While Macquarie’s financing allows Aligned to game the supply chain, its debt financing with ING has beefed up its efforts to continue pursuing a strategic vision in sustainability.
“On the debt side, we're very pleased with the first sustainability-linked financing done in the United States. And ING really drove that with us and has just been a great partner.”
“We can be sustainable, have great uptime and reliability, and provide great service and support to our customers. We do all three and we do them in a thoughtful, meaningful way. So, we're delighted with it and looking forward to showcasing our sustainability even more. We're doing it because our customers care about it and it’s part of our DNA.”

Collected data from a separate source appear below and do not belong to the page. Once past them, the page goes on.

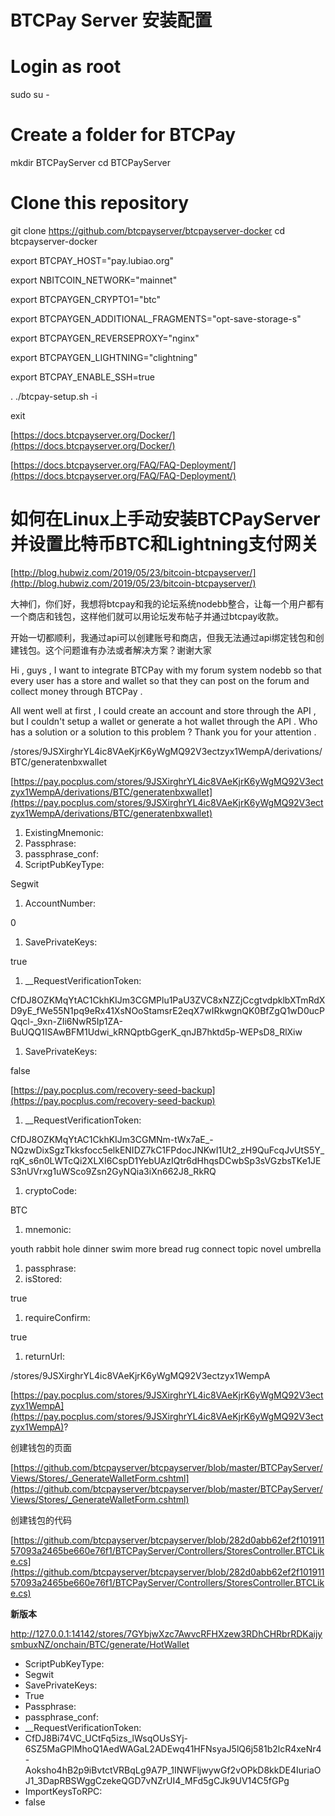 # BTCPay Server 安装配置

# Login as root
sudo su -

# Create a folder for BTCPay
mkdir BTCPayServer
cd BTCPayServer

# Clone this repository
git clone https://github.com/btcpayserver/btcpayserver-docker
cd btcpayserver-docker

export BTCPAY_HOST="pay.lubiao.org"

export NBITCOIN_NETWORK="mainnet"

export BTCPAYGEN_CRYPTO1="btc"

export BTCPAYGEN_ADDITIONAL_FRAGMENTS="opt-save-storage-s"

export BTCPAYGEN_REVERSEPROXY="nginx"

export BTCPAYGEN_LIGHTNING="clightning"

export BTCPAY_ENABLE_SSH=true

. ./btcpay-setup.sh -i

exit

[https://docs.btcpayserver.org/Docker/](https://docs.btcpayserver.org/Docker/)

[https://docs.btcpayserver.org/FAQ/FAQ-Deployment/](https://docs.btcpayserver.org/FAQ/FAQ-Deployment/)

# 如何在Linux上手动安装BTCPayServer并设置比特币BTC和Lightning支付网关

[http://blog.hubwiz.com/2019/05/23/bitcoin-btcpayserver/](http://blog.hubwiz.com/2019/05/23/bitcoin-btcpayserver/)

大神们，你们好，我想将btcpay和我的论坛系统nodebb整合，让每一个用户都有一个商店和钱包，这样他们就可以用论坛发布帖子并通过btcpay收款。

开始一切都顺利，我通过api可以创建账号和商店，但我无法通过api绑定钱包和创建钱包。这个问题谁有办法或者解决方案？谢谢大家

Hi , guys , I want to integrate BTCPay with my forum system nodebb so that every user has a store and wallet so that they can post on the forum and collect money through BTCPay .

All went well at first , I could create an account and store through the API , but I couldn't setup a wallet or generate a hot wallet through the API . Who has a solution or a solution to this problem ? Thank you for your attention .

/stores/9JSXirghrYL4ic8VAeKjrK6yWgMQ92V3ectzyx1WempA/derivations/BTC/generatenbxwallet

[https://pay.pocplus.com/stores/9JSXirghrYL4ic8VAeKjrK6yWgMQ92V3ectzyx1WempA/derivations/BTC/generatenbxwallet](https://pay.pocplus.com/stores/9JSXirghrYL4ic8VAeKjrK6yWgMQ92V3ectzyx1WempA/derivations/BTC/generatenbxwallet)

1. ExistingMnemonic: 
2. Passphrase: 
3. passphrase_conf: 
4. ScriptPubKeyType:

Segwit

1. AccountNumber:

0

1. SavePrivateKeys:

true

1. __RequestVerificationToken:

CfDJ8OZKMqYtAC1CkhKIJm3CGMPlu1PaU3ZVC8xNZZjCcgtvdpklbXTmRdXD9yE_fWe55N1pq9eRx41XsNOoStamsrE2eqX7wIRkwgnQK0BfZgQ1wD0ucPQqcl-_9xn-ZIi6NwR5Ip1ZA-BuUQQ1ISAwBFM1Udwi_kRNQptbGgerK_qnJB7hktd5p-WEPsD8_RlXiw

1. SavePrivateKeys:

false

[https://pay.pocplus.com/recovery-seed-backup](https://pay.pocplus.com/recovery-seed-backup)

1. __RequestVerificationToken:

CfDJ8OZKMqYtAC1CkhKIJm3CGMNm-tWx7aE_-NQzwDixSgzTkksfocc5elkENIDZ7kC1FPdocJNKwI1Ut2_zH9QuFcqJvUtS5Y_rqK_s6n0LWTcQi2XLXI6CspD1YebUAzIQtr6dHhqsDCwbSp3sVGzbsTKe1JES3nUVrxg1uWSco9Zsn2GyNQia3iXn662J8_RkRQ

1. cryptoCode:

BTC

1. mnemonic:

youth rabbit hole dinner swim more bread rug connect topic novel umbrella

1. passphrase: 
2. isStored:

true

1. requireConfirm:

true

1. returnUrl:

/stores/9JSXirghrYL4ic8VAeKjrK6yWgMQ92V3ectzyx1WempA

[https://pay.pocplus.com/stores/9JSXirghrYL4ic8VAeKjrK6yWgMQ92V3ectzyx1WempA](https://pay.pocplus.com/stores/9JSXirghrYL4ic8VAeKjrK6yWgMQ92V3ectzyx1WempA)?

创建钱包的页面

[https://github.com/btcpayserver/btcpayserver/blob/master/BTCPayServer/Views/Stores/_GenerateWalletForm.cshtml](https://github.com/btcpayserver/btcpayserver/blob/master/BTCPayServer/Views/Stores/_GenerateWalletForm.cshtml)

创建钱包的代码

[https://github.com/btcpayserver/btcpayserver/blob/282d0abb62ef2f10191157093a2465be660e76f1/BTCPayServer/Controllers/StoresController.BTCLike.cs](https://github.com/btcpayserver/btcpayserver/blob/282d0abb62ef2f10191157093a2465be660e76f1/BTCPayServer/Controllers/StoresController.BTCLike.cs)

**新版本**

http://127.0.0.1:14142/stores/7GYbjwXzc7AwvcRFHXzew3RDhCHRbrRDKaijysmbuxNZ/onchain/BTC/generate/HotWallet

- ScriptPubKeyType:
- Segwit
- SavePrivateKeys:
- True
- Passphrase:
- passphrase_conf:
- __RequestVerificationToken:
- CfDJ8Bi74VC_UCtFq5izs_lWsqOUsSYj-6SZ5MaGPlMhoQ1AedWAGaL2ADEwq41HFNsyaJ5lQ6j581b2lcR4xeNr4-Aoksho4hB2p9iBvtctVRBqLg9A7P_1INWFljwywGf2vOPkD8kkDE4IuriaOJ1_3DapRBSWggCzekeQGD7vNZrUI4_MFd5gCJk9UV14C5fGPg
- ImportKeysToRPC:
- false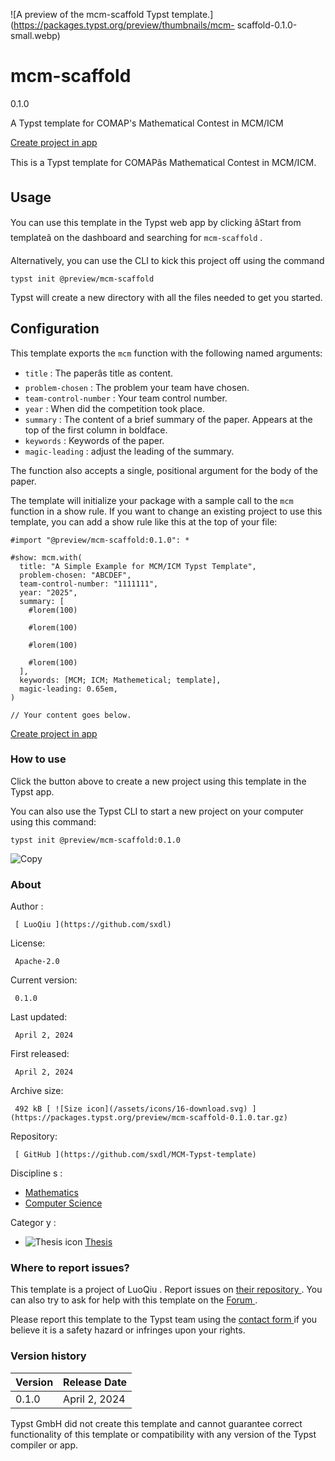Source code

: ![A preview of the mcm-scaffold Typst
template.](https://packages.typst.org/preview/thumbnails/mcm-
scaffold-0.1.0-small.webp)

#  mcm-scaffold

0.1.0

A Typst template for COMAP's Mathematical Contest in MCM/ICM

[ Create project in app ](/app?template=mcm-scaffold&version=0.1.0)

This is a Typst template for COMAPâs Mathematical Contest in MCM/ICM.

##  Usage

You can use this template in the Typst web app by clicking âStart from
templateâ on the dashboard and searching for ` mcm-scaffold ` .

Alternatively, you can use the CLI to kick this project off using the command

    
    
    typst init @preview/mcm-scaffold
    

Typst will create a new directory with all the files needed to get you
started.

##  Configuration

This template exports the ` mcm ` function with the following named arguments:

  * ` title ` : The paperâs title as content. 
  * ` problem-chosen ` : The problem your team have chosen. 
  * ` team-control-number ` : Your team control number. 
  * ` year ` : When did the competition took place. 
  * ` summary ` : The content of a brief summary of the paper. Appears at the top of the first column in boldface. 
  * ` keywords ` : Keywords of the paper. 
  * ` magic-leading ` : adjust the leading of the summary. 

The function also accepts a single, positional argument for the body of the
paper.

The template will initialize your package with a sample call to the ` mcm `
function in a show rule. If you want to change an existing project to use this
template, you can add a show rule like this at the top of your file:

    
    
    #import "@preview/mcm-scaffold:0.1.0": *
    
    #show: mcm.with(
      title: "A Simple Example for MCM/ICM Typst Template",
      problem-chosen: "ABCDEF",
      team-control-number: "1111111",
      year: "2025",
      summary: [
        #lorem(100)
        
        #lorem(100)
        
        #lorem(100)
    
        #lorem(100)
      ],
      keywords: [MCM; ICM; Mathemetical; template],
      magic-leading: 0.65em,
    )
    
    // Your content goes below.
    

[ Create project in app ](/app?template=mcm-scaffold&version=0.1.0)

###  How to use

Click the button above to create a new project using this template in the
Typst app.

You can also use the Typst CLI to start a new project on your computer using
this command:

    
    
    typst init @preview/mcm-scaffold:0.1.0

![Copy](/assets/icons/16-copy.svg)

###  About

Author  :

     [ LuoQiu ](https://github.com/sxdl)
License:

     Apache-2.0 
Current version:

     0.1.0 
Last updated:

     April 2, 2024 
First released:

     April 2, 2024 
Archive size:

     492 kB [ ![Size icon](/assets/icons/16-download.svg) ](https://packages.typst.org/preview/mcm-scaffold-0.1.0.tar.gz)
Repository:

     [ GitHub ](https://github.com/sxdl/MCM-Typst-template)
Discipline  s  :

    

  * [ Mathematics ](https://typst.app/universe/search/?discipline=mathematics)
  * [ Computer Science ](https://typst.app/universe/search/?discipline=computer-science)

Categor  y  :

    

  * ![Thesis icon](/assets/icons/16-mortarboard.svg) [ Thesis ](https://typst.app/universe/search/?category=thesis)

###  Where to report issues?

This  template  is a project of  LuoQiu  .  Report issues on  [ their
repository ](https://github.com/sxdl/MCM-Typst-template) .  You can also try
to ask for help with this  template  on the  [ Forum
](https://forum.typst.app) .

Please report this  template  to the Typst team using the  [ contact form
](https://typst.app/contact) if you believe it is a safety hazard or infringes
upon your rights.

###  Version history

Version  |  Release Date   
---|---  
0.1.0  |  April 2, 2024   
  
Typst GmbH did not create this  template  and cannot guarantee correct
functionality of this  template  or compatibility with any version of the
Typst compiler or app.

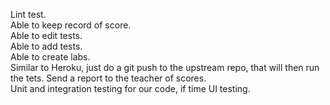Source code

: Lint test.  
Able to keep record of score.    
Able to edit tests.  
Able to add tests.  
Able to create labs.   
Similar to Heroku, just do a git push to the upstream repo, that will then run the tets. 
Send a report to the teacher of scores.  
Unit and integration testing for our code, if time UI testing.


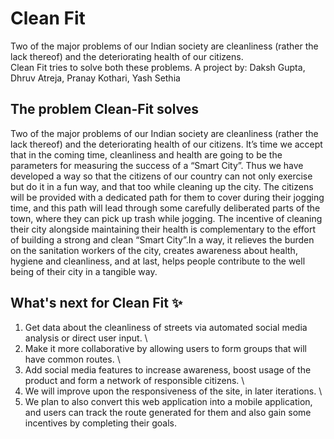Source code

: # Clean Fit

Two of the major problems of our Indian society are cleanliness (rather the lack thereof) and the deteriorating health of our citizens. \
Clean Fit tries to solve both these problems.
A project by: Daksh Gupta, Dhruv Atreja, Pranay Kothari, Yash Sethia

## The problem Clean-Fit solves
Two of the major problems of our Indian society are cleanliness (rather the lack thereof) and the deteriorating health of our citizens. 
It’s time we accept that in the coming time, cleanliness and health are going to be the parameters for measuring the success of a “Smart City”. 
Thus we have developed a way so that the citizens of our country can not only exercise but do it in a fun way, and that too while cleaning up the city. 
The citizens will be provided with a dedicated path for them to cover during their jogging time, and this path will lead through some carefully deliberated parts of the town, 
where they can pick up trash while jogging. The incentive of cleaning their city alongside maintaining their health is complementary to the effort of building a 
strong and clean “Smart City”.In a way, it relieves the burden on the sanitation workers of the city, creates awareness about health, hygiene and cleanliness, and at last, 
helps people contribute to the well being of their city in a tangible way.

## What's next for Clean Fit ✨
1) Get data about the cleanliness of streets via automated social media analysis or direct user input. \
2) Make it more collaborative by allowing users to form groups that will have common routes. \
3) Add social media features to increase awareness, boost usage of the product and form a network of responsible citizens. \
4) We will improve upon the responsiveness of the site, in later iterations. \
5) We plan to also convert this web application into a mobile application, and users can track the route generated for them and also gain some incentives by completing their goals.
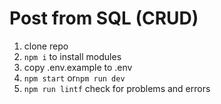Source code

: # Post from SQL (CRUD)

1. clone repo
2. `npm i` to install modules
3. copy .env.example to .env
4. `npm start` or`npm run dev`
5. `npm run lintf` check for problems and errors
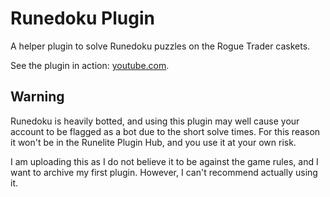 # Runedoku Plugin
A helper plugin to solve Runedoku puzzles on the Rogue Trader caskets.

See the plugin in action: [youtube.com](https://www.youtube.com/watch?v=ivwluQUzhRs).

## Warning
Runedoku is heavily botted, and using this plugin may well cause your account to be flagged as a bot due to the short
solve times.  For this reason it won't be in the Runelite Plugin Hub, and you use it at your own risk.

I am uploading this as I do not believe it to be against the game rules, and I want to archive my first plugin.
However, I can't recommend actually using it.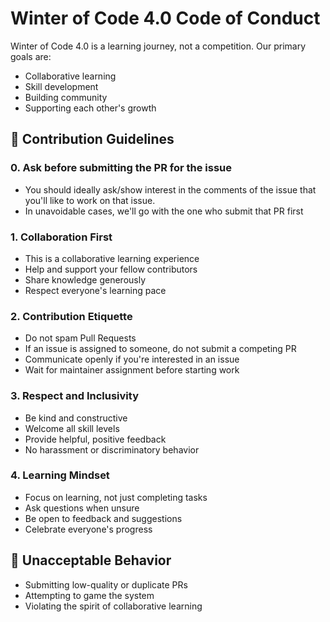# Winter of Code 4.0 Code of Conduct

Winter of Code 4.0 is a learning journey, not a competition. Our primary goals are:
- Collaborative learning
- Skill development
- Building community
- Supporting each other's growth

## 📕 Contribution Guidelines

### 0. Ask before submitting the PR for the issue
- You should ideally ask/show interest in the comments of the issue that you'll like to work on that issue.
- In unavoidable cases, we'll go with the one who submit that PR first

### 1. Collaboration First
- This is a collaborative learning experience
- Help and support your fellow contributors
- Share knowledge generously
- Respect everyone's learning pace

### 2. Contribution Etiquette
- Do not spam Pull Requests
- If an issue is assigned to someone, do not submit a competing PR
- Communicate openly if you're interested in an issue
- Wait for maintainer assignment before starting work

### 3. Respect and Inclusivity
- Be kind and constructive
- Welcome all skill levels
- Provide helpful, positive feedback
- No harassment or discriminatory behavior

### 4. Learning Mindset
- Focus on learning, not just completing tasks
- Ask questions when unsure
- Be open to feedback and suggestions
- Celebrate everyone's progress

## 🚫 Unacceptable Behavior
- Submitting low-quality or duplicate PRs
- Attempting to game the system
- Violating the spirit of collaborative learning
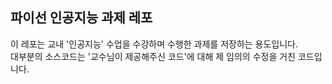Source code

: ## 파이선 인공지능 과제 레포
이 레포는 교내 '인공지능' 수업을 수강하며 수행한 과제를 저장하는 용도입니다. <br>
대부분의 소스코드는 '교수님이 제공해주신 코드'에 대해 제 임의의 수정을 거친 코드입니다.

Schaap gesticulates towards a 40-inch monitor on the wall where he can survey the top line performance metrics in real time. Unsurprisingly, he’s big on data, and Aligned is keen to pass on its data to help clients. “If we sell a customer a megawatt, let's give them the tools to figure out how to use as much of that megawatt as possible because that's the most sustainable thing to do. No stranded capacity; that's the best thing for the environment.”
For someone who is always “skating to where the puck is going to be versus where it is now,” asking Schaap to gaze into his crystal ball is to open a window to a new generation of data technology.
“Everybody is thinking about energy storage right now. How do you get as creative as you possibly can on energy storage? That’s the number one problem with green energy: it's cyclical. The sun, wind, hydro, all those things are somewhat cyclical. And so, you've got to find ways to store the energy. And so, the amount of dollars – or Euros or Yen – that are being put into it is incredibly high because that’s the new gold rush, to figure out how to store energy. And on the data side, we use a lot, so we’re really paying attention to what’s next.”